*** RAW DATA ***

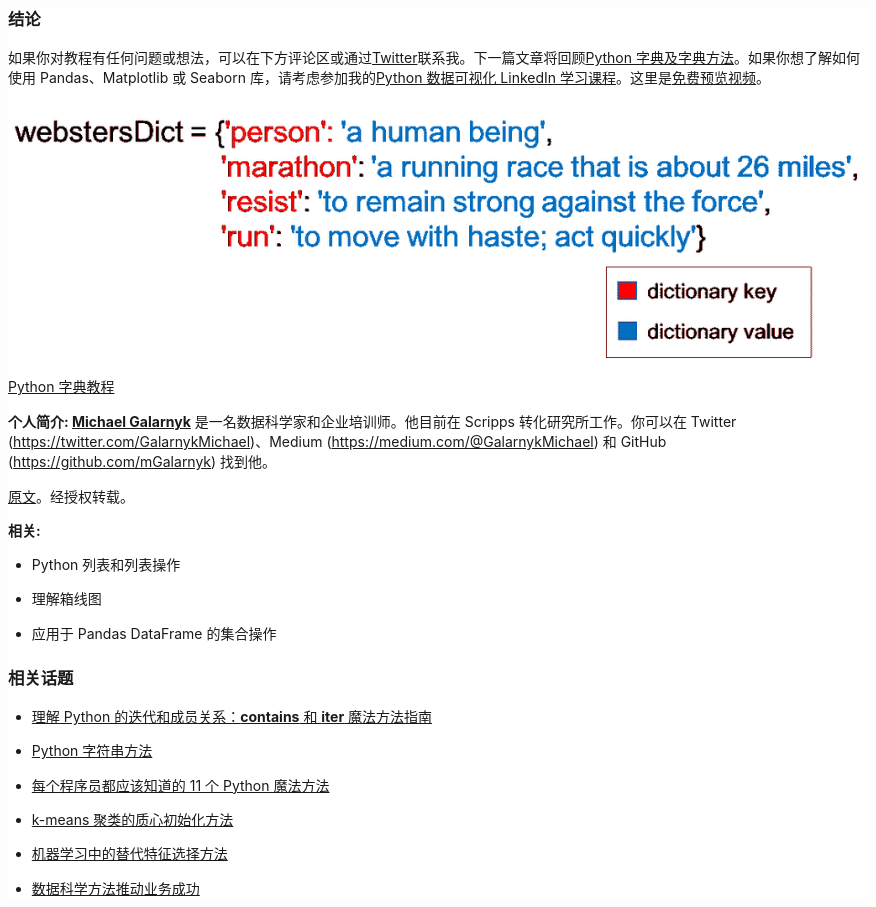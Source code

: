 ### 结论

如果你对教程有任何问题或想法，可以在下方评论区或通过[Twitter](https://twitter.com/GalarnykMichael)联系我。下一篇文章将回顾[Python 字典及字典方法](https://medium.com/@GalarnykMichael/python-basics-10-dictionaries-and-dictionary-methods-4e9efa70f5b9)。如果你想了解如何使用 Pandas、Matplotlib 或 Seaborn 库，请考虑参加我的[Python 数据可视化 LinkedIn 学习课程](https://www.linkedin.com/learning/python-for-data-visualization/value-of-data-visualization)。这里是[免费预览视频](https://youtu.be/BE8CVGJuftI)。

![图示](img/f261c9188458bbbf828a24c78cba3ca6.png)

[Python 字典教程](https://medium.com/@GalarnykMichael/python-basics-10-dictionaries-and-dictionary-methods-4e9efa70f5b9)

**个人简介: [Michael Galarnyk](https://www.linkedin.com/in/michaelgalarnyk/)** 是一名数据科学家和企业培训师。他目前在 Scripps 转化研究所工作。你可以在 Twitter (https://twitter.com/GalarnykMichael)、Medium (https://medium.com/@GalarnykMichael) 和 GitHub (https://github.com/mGalarnyk) 找到他。

[原文](https://medium.com/@GalarnykMichael/python-tuples-and-tuple-methods-4817a6bb6fff)。经授权转载。

**相关:**

+   Python 列表和列表操作

+   理解箱线图

+   应用于 Pandas DataFrame 的集合操作

### 相关话题

+   [理解 Python 的迭代和成员关系：__contains__ 和 __iter__ 魔法方法指南](https://www.kdnuggets.com/understanding-pythons-iteration-and-membership-a-guide-to-__contains__-and-__iter__-magic-methods)

+   [Python 字符串方法](https://www.kdnuggets.com/2022/12/python-string-methods.html)

+   [每个程序员都应该知道的 11 个 Python 魔法方法](https://www.kdnuggets.com/11-python-magic-methods-every-programmer-should-know)

+   [k-means 聚类的质心初始化方法](https://www.kdnuggets.com/2020/06/centroid-initialization-k-means-clustering.html)

+   [机器学习中的替代特征选择方法](https://www.kdnuggets.com/2021/12/alternative-feature-selection-methods-machine-learning.html)

+   [数据科学方法推动业务成功](https://www.kdnuggets.com/2023/10/nwu-data-science-methods-drive-business-success)
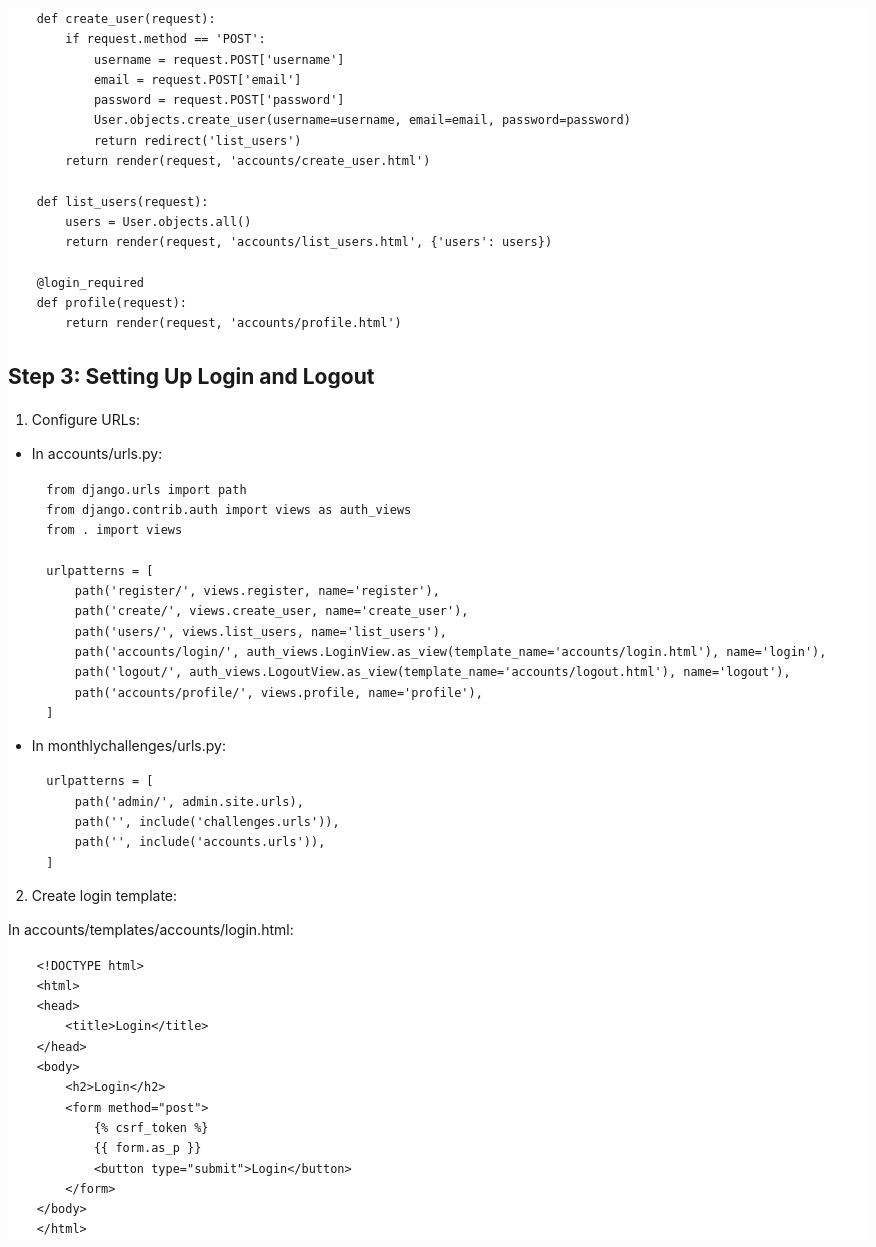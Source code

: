         def create_user(request):
            if request.method == 'POST':
                username = request.POST['username']
                email = request.POST['email']
                password = request.POST['password']
                User.objects.create_user(username=username, email=email, password=password)
                return redirect('list_users')
            return render(request, 'accounts/create_user.html')

        def list_users(request):
            users = User.objects.all()
            return render(request, 'accounts/list_users.html', {'users': users})

        @login_required
        def profile(request):
            return render(request, 'accounts/profile.html')

## Step 3: Setting Up Login and Logout

1. Configure URLs:

- In accounts/urls.py:

        from django.urls import path
        from django.contrib.auth import views as auth_views
        from . import views

        urlpatterns = [
            path('register/', views.register, name='register'),
            path('create/', views.create_user, name='create_user'),
            path('users/', views.list_users, name='list_users'),
            path('accounts/login/', auth_views.LoginView.as_view(template_name='accounts/login.html'), name='login'),
            path('logout/', auth_views.LogoutView.as_view(template_name='accounts/logout.html'), name='logout'),
            path('accounts/profile/', views.profile, name='profile'),
        ]

- In monthlychallenges/urls.py:

        urlpatterns = [
            path('admin/', admin.site.urls),
            path('', include('challenges.urls')),
            path('', include('accounts.urls')),
        ]

2. Create login template:

In accounts/templates/accounts/login.html:

        <!DOCTYPE html>
        <html>
        <head>
            <title>Login</title>
        </head>
        <body>
            <h2>Login</h2>
            <form method="post">
                {% csrf_token %}
                {{ form.as_p }}
                <button type="submit">Login</button>
            </form>
        </body>
        </html>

*** End of RAW DATA ***

When you copy the data above, keep each line exact and omit the pictures.

Source code

: ### 结论

如果你对教程有任何问题或想法，可以在下方评论区或通过[Twitter](https://twitter.com/GalarnykMichael)联系我。下一篇文章将回顾[Python 字典及字典方法](https://medium.com/@GalarnykMichael/python-basics-10-dictionaries-and-dictionary-methods-4e9efa70f5b9)。如果你想了解如何使用 Pandas、Matplotlib 或 Seaborn 库，请考虑参加我的[Python 数据可视化 LinkedIn 学习课程](https://www.linkedin.com/learning/python-for-data-visualization/value-of-data-visualization)。这里是[免费预览视频](https://youtu.be/BE8CVGJuftI)。

![图示](img/f261c9188458bbbf828a24c78cba3ca6.png)

[Python 字典教程](https://medium.com/@GalarnykMichael/python-basics-10-dictionaries-and-dictionary-methods-4e9efa70f5b9)

**个人简介: [Michael Galarnyk](https://www.linkedin.com/in/michaelgalarnyk/)** 是一名数据科学家和企业培训师。他目前在 Scripps 转化研究所工作。你可以在 Twitter (https://twitter.com/GalarnykMichael)、Medium (https://medium.com/@GalarnykMichael) 和 GitHub (https://github.com/mGalarnyk) 找到他。

[原文](https://medium.com/@GalarnykMichael/python-tuples-and-tuple-methods-4817a6bb6fff)。经授权转载。

**相关:**

+   Python 列表和列表操作

+   理解箱线图

+   应用于 Pandas DataFrame 的集合操作

### 相关话题

+   [理解 Python 的迭代和成员关系：__contains__ 和 __iter__ 魔法方法指南](https://www.kdnuggets.com/understanding-pythons-iteration-and-membership-a-guide-to-__contains__-and-__iter__-magic-methods)

+   [Python 字符串方法](https://www.kdnuggets.com/2022/12/python-string-methods.html)

+   [每个程序员都应该知道的 11 个 Python 魔法方法](https://www.kdnuggets.com/11-python-magic-methods-every-programmer-should-know)

+   [k-means 聚类的质心初始化方法](https://www.kdnuggets.com/2020/06/centroid-initialization-k-means-clustering.html)

+   [机器学习中的替代特征选择方法](https://www.kdnuggets.com/2021/12/alternative-feature-selection-methods-machine-learning.html)

+   [数据科学方法推动业务成功](https://www.kdnuggets.com/2023/10/nwu-data-science-methods-drive-business-success)
Source code

:         def create_user(request):
            if request.method == 'POST':
                username = request.POST['username']
                email = request.POST['email']
                password = request.POST['password']
                User.objects.create_user(username=username, email=email, password=password)
                return redirect('list_users')
            return render(request, 'accounts/create_user.html')

        def list_users(request):
            users = User.objects.all()
            return render(request, 'accounts/list_users.html', {'users': users})

        @login_required
        def profile(request):
            return render(request, 'accounts/profile.html')

## Step 3: Setting Up Login and Logout

1. Configure URLs:

- In accounts/urls.py:

        from django.urls import path
        from django.contrib.auth import views as auth_views
        from . import views

        urlpatterns = [
            path('register/', views.register, name='register'),
            path('create/', views.create_user, name='create_user'),
            path('users/', views.list_users, name='list_users'),
            path('accounts/login/', auth_views.LoginView.as_view(template_name='accounts/login.html'), name='login'),
            path('logout/', auth_views.LogoutView.as_view(template_name='accounts/logout.html'), name='logout'),
            path('accounts/profile/', views.profile, name='profile'),
        ]

- In monthlychallenges/urls.py:

        urlpatterns = [
            path('admin/', admin.site.urls),
            path('', include('challenges.urls')),
            path('', include('accounts.urls')),
        ]

2. Create login template:

In accounts/templates/accounts/login.html:

        <!DOCTYPE html>
        <html>
        <head>
            <title>Login</title>
        </head>
        <body>
            <h2>Login</h2>
            <form method="post">
                {% csrf_token %}
                {{ form.as_p }}
                <button type="submit">Login</button>
            </form>
        </body>
        </html>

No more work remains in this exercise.